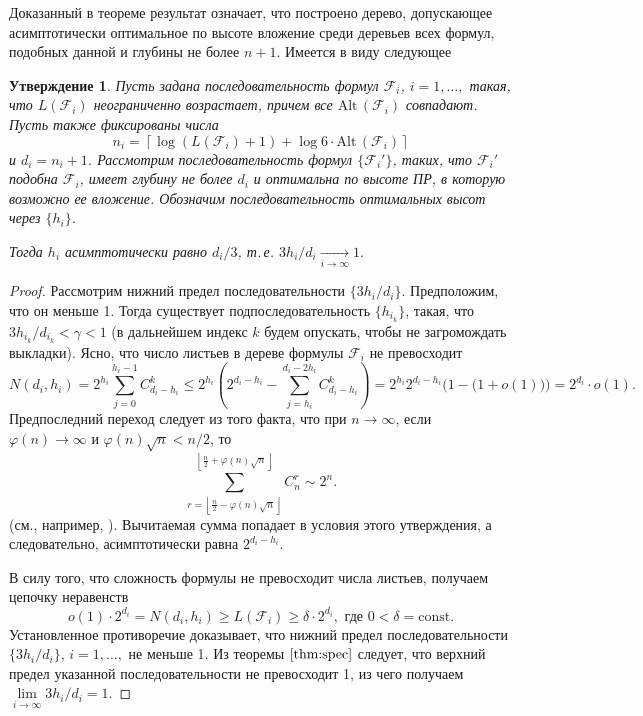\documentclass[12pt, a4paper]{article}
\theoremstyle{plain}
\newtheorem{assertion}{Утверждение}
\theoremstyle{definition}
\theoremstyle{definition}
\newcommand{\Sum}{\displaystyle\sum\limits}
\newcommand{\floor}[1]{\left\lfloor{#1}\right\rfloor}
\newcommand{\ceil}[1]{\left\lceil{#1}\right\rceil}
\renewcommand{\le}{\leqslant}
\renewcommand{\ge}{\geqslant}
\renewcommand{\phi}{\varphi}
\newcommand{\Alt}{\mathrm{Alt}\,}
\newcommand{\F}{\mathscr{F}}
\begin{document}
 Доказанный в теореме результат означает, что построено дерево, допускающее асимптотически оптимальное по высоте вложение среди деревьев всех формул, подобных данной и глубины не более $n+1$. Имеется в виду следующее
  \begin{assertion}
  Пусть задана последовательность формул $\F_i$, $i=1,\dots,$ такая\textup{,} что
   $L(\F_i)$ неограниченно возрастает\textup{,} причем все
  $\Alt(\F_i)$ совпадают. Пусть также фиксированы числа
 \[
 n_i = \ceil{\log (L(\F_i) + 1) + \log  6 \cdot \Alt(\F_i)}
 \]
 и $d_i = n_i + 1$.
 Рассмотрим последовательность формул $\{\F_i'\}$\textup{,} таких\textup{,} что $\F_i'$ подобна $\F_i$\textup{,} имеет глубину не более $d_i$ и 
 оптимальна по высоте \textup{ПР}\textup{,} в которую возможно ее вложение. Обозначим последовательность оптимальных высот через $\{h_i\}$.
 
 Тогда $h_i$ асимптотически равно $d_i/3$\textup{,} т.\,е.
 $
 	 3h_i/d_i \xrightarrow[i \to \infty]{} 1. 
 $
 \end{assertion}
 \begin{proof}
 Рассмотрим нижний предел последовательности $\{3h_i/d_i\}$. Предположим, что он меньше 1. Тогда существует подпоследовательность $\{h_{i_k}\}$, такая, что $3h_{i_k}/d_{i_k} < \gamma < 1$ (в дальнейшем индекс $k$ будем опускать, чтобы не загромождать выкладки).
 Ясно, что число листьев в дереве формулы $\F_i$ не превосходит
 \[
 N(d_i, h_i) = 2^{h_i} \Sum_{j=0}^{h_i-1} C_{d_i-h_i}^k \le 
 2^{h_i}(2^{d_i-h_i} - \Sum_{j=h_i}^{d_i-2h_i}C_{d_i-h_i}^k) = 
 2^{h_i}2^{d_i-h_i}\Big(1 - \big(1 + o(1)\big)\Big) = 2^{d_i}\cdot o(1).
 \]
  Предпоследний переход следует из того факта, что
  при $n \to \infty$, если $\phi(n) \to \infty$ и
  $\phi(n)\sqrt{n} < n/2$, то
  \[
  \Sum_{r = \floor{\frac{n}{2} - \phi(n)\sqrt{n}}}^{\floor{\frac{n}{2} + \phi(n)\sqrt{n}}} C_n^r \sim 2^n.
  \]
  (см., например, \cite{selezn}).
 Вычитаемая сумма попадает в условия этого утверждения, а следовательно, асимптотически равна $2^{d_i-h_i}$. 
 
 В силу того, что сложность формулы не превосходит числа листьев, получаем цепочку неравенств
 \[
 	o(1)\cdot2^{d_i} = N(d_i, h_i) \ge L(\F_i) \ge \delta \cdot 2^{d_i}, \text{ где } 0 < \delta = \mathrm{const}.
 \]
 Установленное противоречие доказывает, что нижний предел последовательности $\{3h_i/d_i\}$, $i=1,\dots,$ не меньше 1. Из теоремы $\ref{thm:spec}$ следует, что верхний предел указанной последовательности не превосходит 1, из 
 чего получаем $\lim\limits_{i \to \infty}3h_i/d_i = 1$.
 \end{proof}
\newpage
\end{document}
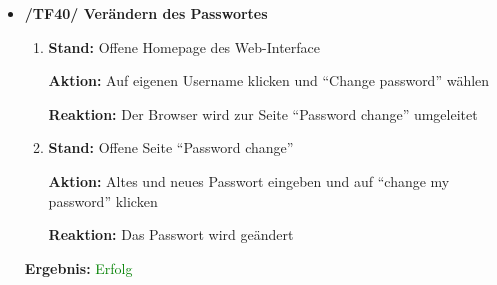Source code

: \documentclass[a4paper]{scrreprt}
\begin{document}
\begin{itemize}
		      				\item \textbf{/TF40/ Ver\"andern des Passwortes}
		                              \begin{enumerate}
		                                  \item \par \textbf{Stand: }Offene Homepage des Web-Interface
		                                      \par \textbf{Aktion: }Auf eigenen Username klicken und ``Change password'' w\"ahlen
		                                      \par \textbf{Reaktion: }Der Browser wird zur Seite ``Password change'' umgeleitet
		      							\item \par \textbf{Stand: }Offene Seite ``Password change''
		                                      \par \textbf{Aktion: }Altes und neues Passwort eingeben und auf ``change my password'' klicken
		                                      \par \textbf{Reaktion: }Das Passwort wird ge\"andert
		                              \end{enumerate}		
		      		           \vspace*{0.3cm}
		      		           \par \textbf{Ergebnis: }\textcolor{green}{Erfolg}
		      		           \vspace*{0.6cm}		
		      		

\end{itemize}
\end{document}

- - - - -

▶ Work item
Scan the data above for the string "числа". Copy every line in which it appears.

▶ Your response
  $\Alt(\F_i)$ совпадают. Пусть также фиксированы числа
 В силу того, что сложность формулы не превосходит числа листьев, получаем цепочку неравенств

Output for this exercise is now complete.